If you already have Python installed, the easiest way to install Numpy and Scipy is to download and install the binary distribution from Download.
If you do not have Python installed on your system you can install the Enthought Python distribution which comes with Scipy and many other useful scientific tools. It is the easiest way to quickly get started with Scipy.
If you require optimal performance tuned to your platform, especially for linear algebra operations on larger matrices, you might have to build Numpy and Scipy yourself, depending on the availability of optimized binary packages at the linked location. Fortunately, the build of Numpy and Scipy is very easy and all the required software is freely available, so there's no need to worry. The following tutorial will explain in detail how to compile optimized Numpy and Scipy packages.
In addition to this page, the NiPy instructions for building Numpy and Scipy may be of use.
- Table of contents
Contents
Supported Compilers
As pointed out in Installing_SciPy/BuildingGeneral, building Numpy and Scipy requires a C compiler. Furthermore, a Fortran 77 compiler is needed to build Scipy and to build a Lapack library for use in Numpy and Scipy.

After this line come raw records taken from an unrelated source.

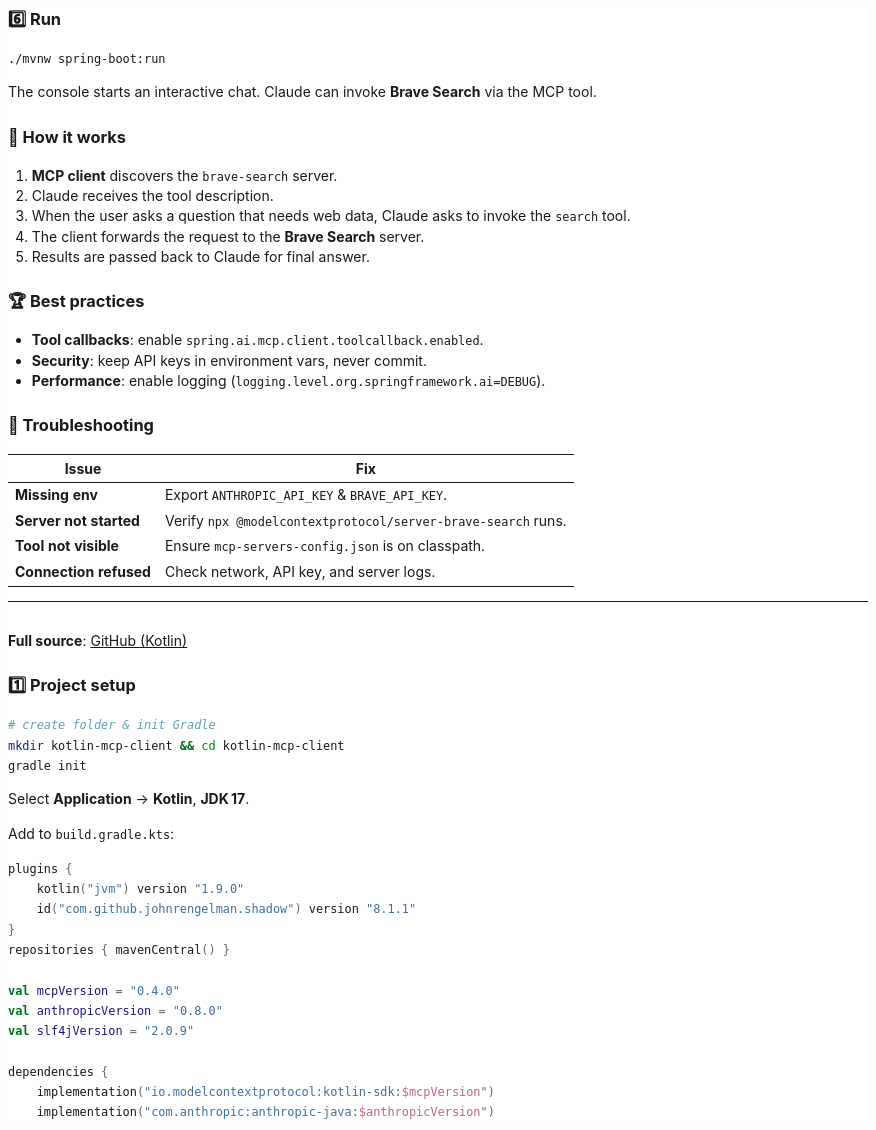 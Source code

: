 ### 6️⃣ Run

```bash
./mvnw spring-boot:run
```

The console starts an interactive chat. Claude can invoke **Brave Search** via the MCP tool.

### 🔎 How it works

1. **MCP client** discovers the `brave-search` server.  
2. Claude receives the tool description.  
3. When the user asks a question that needs web data, Claude asks to invoke the `search` tool.  
4. The client forwards the request to the **Brave Search** server.  
5. Results are passed back to Claude for final answer.

### 🏆 Best practices

- **Tool callbacks**: enable `spring.ai.mcp.client.toolcallback.enabled`.  
- **Security**: keep API keys in environment vars, never commit.  
- **Performance**: enable logging (`logging.level.org.springframework.ai=DEBUG`).

### 🐛 Troubleshooting

| Issue | Fix |
|------|-----|
| **Missing env** | Export `ANTHROPIC_API_KEY` & `BRAVE_API_KEY`. |
| **Server not started** | Verify `npx @modelcontextprotocol/server-brave-search` runs. |
| **Tool not visible** | Ensure `mcp-servers-config.json` is on classpath. |
| **Connection refused** | Check network, API key, and server logs. |

---

## <Tab title="Kotlin">

**Full source**: [GitHub (Kotlin)](https://github.com/modelcontextprotocol/kotlin-sdk/tree/main/samples/kotlin-mcp-client)

### 1️⃣ Project setup

```bash
# create folder & init Gradle
mkdir kotlin-mcp-client && cd kotlin-mcp-client
gradle init
```

Select **Application** → **Kotlin**, **JDK 17**.

Add to `build.gradle.kts`:

```kotlin
plugins {
    kotlin("jvm") version "1.9.0"
    id("com.github.johnrengelman.shadow") version "8.1.1"
}
repositories { mavenCentral() }

val mcpVersion = "0.4.0"
val anthropicVersion = "0.8.0"
val slf4jVersion = "2.0.9"

dependencies {
    implementation("io.modelcontextprotocol:kotlin-sdk:$mcpVersion")
    implementation("com.anthropic:anthropic-java:$anthropicVersion")
``` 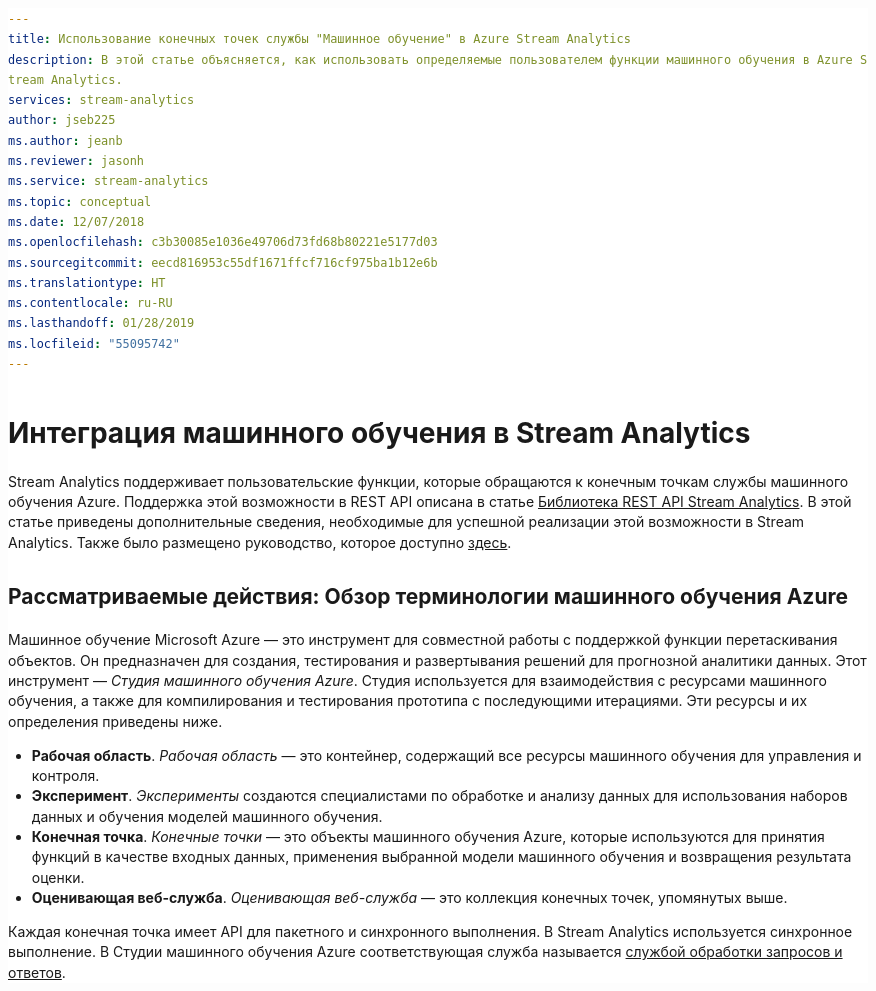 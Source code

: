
 ```yaml
---
title: Использование конечных точек службы "Машинное обучение" в Azure Stream Analytics
description: В этой статье объясняется, как использовать определяемые пользователем функции машинного обучения в Azure Stream Analytics.
services: stream-analytics
author: jseb225
ms.author: jeanb
ms.reviewer: jasonh
ms.service: stream-analytics
ms.topic: conceptual
ms.date: 12/07/2018
ms.openlocfilehash: c3b30085e1036e49706d73fd68b80221e5177d03
ms.sourcegitcommit: eecd816953c55df1671ffcf716cf975ba1b12e6b
ms.translationtype: HT
ms.contentlocale: ru-RU
ms.lasthandoff: 01/28/2019
ms.locfileid: "55095742"
---
```

# <a name="machine-learning-integration-in-stream-analytics"></a>Интеграция машинного обучения в Stream Analytics
Stream Analytics поддерживает пользовательские функции, которые обращаются к конечным точкам службы машинного обучения Azure. Поддержка этой возможности в REST API описана в статье [Библиотека REST API Stream Analytics](https://msdn.microsoft.com/library/azure/dn835031.aspx). В этой статье приведены дополнительные сведения, необходимые для успешной реализации этой возможности в Stream Analytics. Также было размещено руководство, которое доступно [здесь](stream-analytics-machine-learning-integration-tutorial.md).

## <a name="overview-azure-machine-learning-terminology"></a>Рассматриваемые действия: Обзор терминологии машинного обучения Azure
Машинное обучение Microsoft Azure — это инструмент для совместной работы с поддержкой функции перетаскивания объектов. Он предназначен для создания, тестирования и развертывания решений для прогнозной аналитики данных. Этот инструмент — *Студия машинного обучения Azure*. Студия используется для взаимодействия с ресурсами машинного обучения, а также для компилирования и тестирования прототипа с последующими итерациями. Эти ресурсы и их определения приведены ниже.

* **Рабочая область**. *Рабочая область* — это контейнер, содержащий все ресурсы машинного обучения для управления и контроля.
* **Эксперимент**. *Эксперименты* создаются специалистами по обработке и анализу данных для использования наборов данных и обучения моделей машинного обучения.
* **Конечная точка**. *Конечные точки* — это объекты машинного обучения Azure, которые используются для принятия функций в качестве входных данных, применения выбранной модели машинного обучения и возвращения результата оценки.
* **Оценивающая веб-служба**. *Оценивающая веб-служба* — это коллекция конечных точек, упомянутых выше.

Каждая конечная точка имеет API для пакетного и синхронного выполнения. В Stream Analytics используется синхронное выполнение. В Студии машинного обучения Azure соответствующая служба называется [службой обработки запросов и ответов](../machine-learning/studio/consume-web-services.md).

The MinGW project provides windows versions of the free GNU compilers gcc and g77. These are the compilers most Scipy developers work with and hence the compilers that are supported the best by the Scipy build scripts.
Cygwin is a Posix compatible Linux-like environment for Windows. It is a very useful tool as it allows to compile and use many Unix tools without modification. We'll need it for the compilation of ATLAS. If selected during installation, Cygwin also makes available its own versions of the MinGW compilers (by the command line option "-mno-cygwin" to gcc), which produce identical code. There is no need to install the separate MinGW distribution when Cygwin is already installed.
Scipy also supports Visual C++ (MSVC) as the C/C++ compiler (currently only Numpy compiles without a modification). If one wants to build extension modules for the official binary distribution of Python, the runtime libraries have to be compatible. As the official versions of Python 2.3/2.4/2.5 are compiled with Visual Studio 2003 (Visual Studio 7.1) and hence linked to msvcr71, this leaves only MSVC 7.1 to build extensions for these Python versions. This pretty much excludes the free (as in beer) Visual Studio 2005 Express, at least if one doesn't also want to build Python (and all other extension modules) from sources with MSVC 8 - which currently is not offically supported. Combining MSVC with G77 from MinGW or Cygwin is supported, as is the combination with other Fortran compilers. [Could someone say something about Intel Fortran?]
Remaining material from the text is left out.